## What this task involves
State how many lines in the records below include the word "theoremstyle". Give nothing but that number.

## Data for analysis
============================================================

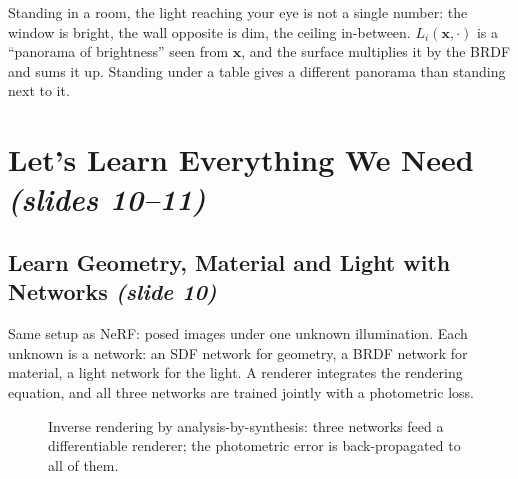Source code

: \documentclass[11pt,a4paper]{article}
\theoremstyle{definition}
\theoremstyle{plain}
\theoremstyle{remark}
\newcommand{\slides}[2]{\texorpdfstring{\emph{(slides #1--#2)}}{(slides #1-#2)}}
\newcommand{\slideone}[1]{\texorpdfstring{\emph{(slide #1)}}{(slide #1)}}
\newcommand{\x}{{\bm{x}}}
\newcommand{\Li}{L_i}
\begin{document}
\begin{intuition}
Standing in a room, the light reaching your eye is not a single number: the window is bright, the wall opposite is dim, the ceiling in-between. $\Li(\x,\cdot)$ is a ``panorama of brightness'' seen from $\x$, and the surface multiplies it by the BRDF and sums it up. Standing under a table gives a different panorama than standing next to it.
\end{intuition}

\section{Let's Learn Everything We Need \slides{10}{11}}

\subsection{Learn Geometry, Material and Light with Networks \slideone{10}}

Same setup as NeRF: posed images under one unknown illumination. Each unknown is a network: an SDF network for geometry, a BRDF network for material, a light network for the light. A renderer integrates the rendering equation, and all three networks are trained jointly with a photometric loss.

\begin{figure}[!htbp]\centering
{}
\caption{Inverse rendering by analysis-by-synthesis: three networks feed a differentiable renderer; the photometric error is back-propagated to all of them.}
\end{figure}
\end{document}
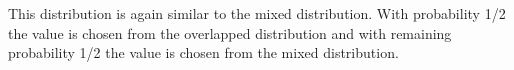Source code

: This distribution is again similar to the mixed distribution.
With probability 1/2 the value is chosen from the overlapped distribution and with remaining probability 1/2 the value is chosen from the mixed distribution.
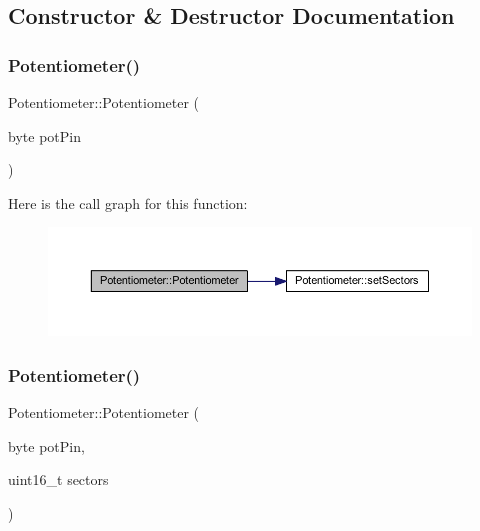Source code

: \subsection{Constructor \& Destructor Documentation}
\mbox{\label{class_potentiometer_a15bc5c613ca3c66b54cb816af5935c1b}} 
\subsubsection{\texorpdfstring{Potentiometer()}{Potentiometer()}\hspace{0.1cm}{\footnotesize\ttfamily [1/2]}}
{\footnotesize\ttfamily Potentiometer\+::\+Potentiometer (\begin{DoxyParamCaption}\item[{byte}]{pot\+Pin }\end{DoxyParamCaption})}

Here is the call graph for this function\+:\nopagebreak
\begin{figure}[H]
\begin{center}
\leavevmode
\includegraphics[width=350pt]{class_potentiometer_a15bc5c613ca3c66b54cb816af5935c1b_cgraph}
\end{center}
\end{figure}
\mbox{\label{class_potentiometer_af91e2477f31efbb3b7ebfedb427007ff}} 
\subsubsection{\texorpdfstring{Potentiometer()}{Potentiometer()}\hspace{0.1cm}{\footnotesize\ttfamily [2/2]}}
{\footnotesize\ttfamily Potentiometer\+::\+Potentiometer (\begin{DoxyParamCaption}\item[{byte}]{pot\+Pin,  }\item[{uint16\+\_\+t}]{sectors }\end{DoxyParamCaption})}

============================================================

## Output for this exercise
3